Obesity is a considerable risk factor for type 2 diabetes and cardiovascular diseases [13]. The obesity prevalence in adults increased from 13% to 36% between 1962 and 2010 and has doubled over the last two decades. Also, the risk of developing type 2 diabetes in overweight and obese people is 3 to 7 times higher than in normal subjects [14]. Bioavailability of NO in animal models in which obesity is induced by diet and also in obese and insulin-resistant patients has been reduced. In addition, increased NO output significantly affects obesity and insulin resistance. Since NO bioavailability is dependent on the balance between its buildup and metabolism, reduced levels of NO in the condition of obesity could be due to decreased expression of NOS, impaired NOS activity, or the reaction of NO with reactive species such as superoxide. NO derived from eNOS has both anti-obesity and anti-insulin resistance roles. The anti-obesity role of NO is related to its ability to increase lipid oxidation in peripheral tissues such as adipose tissue, liver and, skeletal muscle. The effect of eNOS on glucose metabolism sensitivity is related to its ability to increase insulin and glucose transport to target peripheral tissues such as skeletal muscles and to regulate gluconeogenesis [15].

Smoking as a risk factor was also evaluated in our study. Smoking is considered as a significant risk factor for atherosclerosis, cerebrovascular disease, CAD, hypertension, and diabetes mellitus. Chronic smoking can impair endothelial function by reducing NO buildup and increasing NO change through the buildup of free oxygen radicals. Disruption of endothelium NO buildup and increased production of reactive oxygen species such as superoxide anions through the reduction of BH4 and NADPH diaphoresis activity are involved in the smoking-induced pathogenesis [16]. Smoking is also considered as one of the risk factors that accelerate inflammatory processes [17].
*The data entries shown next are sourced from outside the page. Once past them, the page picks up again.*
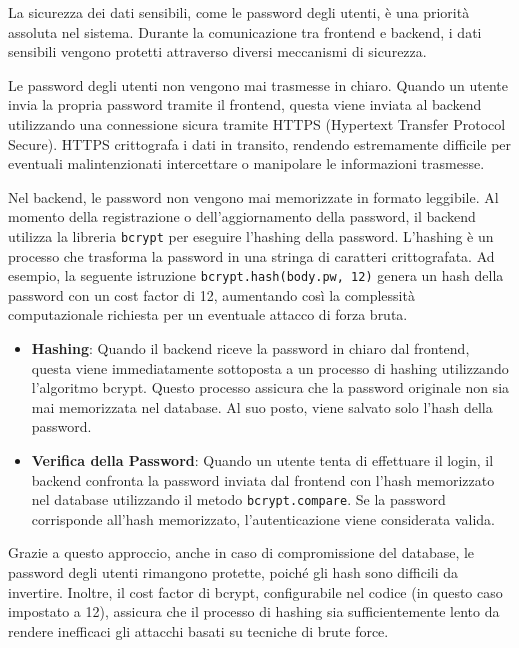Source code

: \documentclass[twoside]{supsistudent}
\begin{document}
La sicurezza dei dati sensibili, come le password degli utenti, è una priorità assoluta nel sistema. Durante la comunicazione tra frontend e backend, i dati sensibili vengono protetti attraverso diversi meccanismi di sicurezza.

Le password degli utenti non vengono mai trasmesse in chiaro. Quando un utente invia la propria password tramite il frontend, questa viene inviata al backend utilizzando una connessione sicura tramite HTTPS (Hypertext Transfer Protocol Secure). HTTPS crittografa i dati in transito, rendendo estremamente difficile per eventuali malintenzionati intercettare o manipolare le informazioni trasmesse.

Nel backend, le password non vengono mai memorizzate in formato leggibile. Al momento della registrazione o dell'aggiornamento della password, il backend utilizza la libreria \texttt{bcrypt} per eseguire l'hashing della password. L'hashing è un processo che trasforma la password in una stringa di caratteri crittografata. Ad esempio, la seguente istruzione \texttt{bcrypt.hash(body.pw, 12)} genera un hash della password con un cost factor di 12, aumentando così la complessità computazionale richiesta per un eventuale attacco di forza bruta.

\begin{itemize}
  \item \textbf{Hashing}: Quando il backend riceve la password in chiaro dal frontend, questa viene immediatamente sottoposta a un processo di hashing utilizzando l'algoritmo bcrypt. Questo processo assicura che la password originale non sia mai memorizzata nel database. Al suo posto, viene salvato solo l'hash della password.

  \item \textbf{Verifica della Password}: Quando un utente tenta di effettuare il login, il backend confronta la password inviata dal frontend con l'hash memorizzato nel database utilizzando il metodo \texttt{bcrypt.compare}. Se la password corrisponde all'hash memorizzato, l'autenticazione viene considerata valida.
\end{itemize}

Grazie a questo approccio, anche in caso di compromissione del database, le password degli utenti rimangono protette, poiché gli hash sono difficili da invertire. Inoltre, il cost factor di bcrypt, configurabile nel codice (in questo caso impostato a 12), assicura che il processo di hashing sia sufficientemente lento da rendere inefficaci gli attacchi basati su tecniche di brute force.
\end{document}
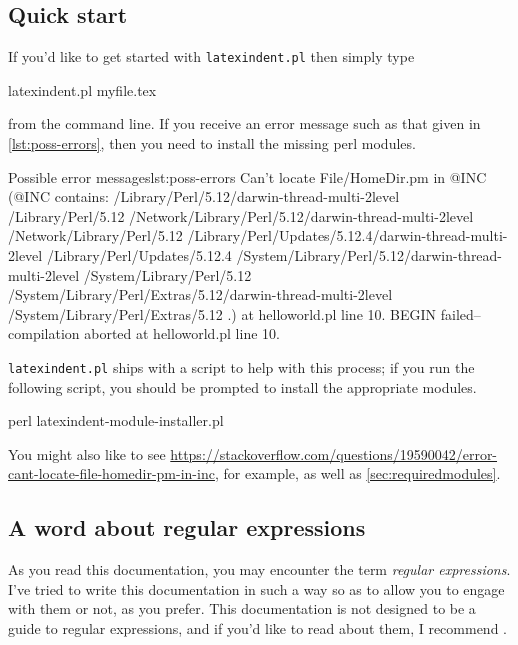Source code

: \subsection{Quick start}\label{sec:quickstart}
	If you'd like to get started with \texttt{latexindent.pl} then simply type
	\begin{commandshell}
latexindent.pl myfile.tex
\end{commandshell}
	from the command line. If you receive an error message such as that given in
	\cref{lst:poss-errors}, then you need to install the missing perl modules.
	\begin{cmhlistings}[style=tcblatex,language=Perl]{Possible error messages}{lst:poss-errors}
Can't locate File/HomeDir.pm in @INC (@INC contains: /Library/Perl/5.12/darwin-thread-multi-2level /Library/Perl/5.12 /Network/Library/Perl/5.12/darwin-thread-multi-2level /Network/Library/Perl/5.12 /Library/Perl/Updates/5.12.4/darwin-thread-multi-2level /Library/Perl/Updates/5.12.4 /System/Library/Perl/5.12/darwin-thread-multi-2level /System/Library/Perl/5.12 /System/Library/Perl/Extras/5.12/darwin-thread-multi-2level /System/Library/Perl/Extras/5.12 .) at helloworld.pl line 10.
BEGIN failed--compilation aborted at helloworld.pl line 10.
\end{cmhlistings}
	\texttt{latexindent.pl} ships with a script to help with this process; if you run the
	following script, you should be prompted to install the appropriate modules.
	\begin{commandshell}
perl latexindent-module-installer.pl
\end{commandshell}
	You might also like to see \href{https://stackoverflow.com/questions/19590042/error-cant-locate-file-homedir-pm-in-inc}{https://stackoverflow.com/questions/19590042/error-cant-locate-file-homedir-pm-in-inc}, for example, as well as
	\vref{sec:requiredmodules}.

    \subsection{A word about regular expressions}
    As you read this documentation, you may encounter the term \emph{regular expressions}. 
    I've tried to write this documentation in such a way so as to allow you to engage with 
    them or not, as you prefer. This documentation is not designed to be a guide to regular 
    expressions, and if you'd like to read about them, I recommend \cite{masteringregexp}.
In our study, NOS serum level had no significant correlation with cardiovascular risk factors and BMI changes, which could be related to NOS instability. The results of our study did not demonstrate the role of NOS in cardiovascular diseases and related risk factors. The relatively small population size and the non-cooperation of some patients were the limitations of the study. This is the first study to evaluate the epicardial CSF correlation with the NOS concentration in five groups of patients as one of the strong points of the study. We suggest performing further human studies for better determination of the relationship between these parameters.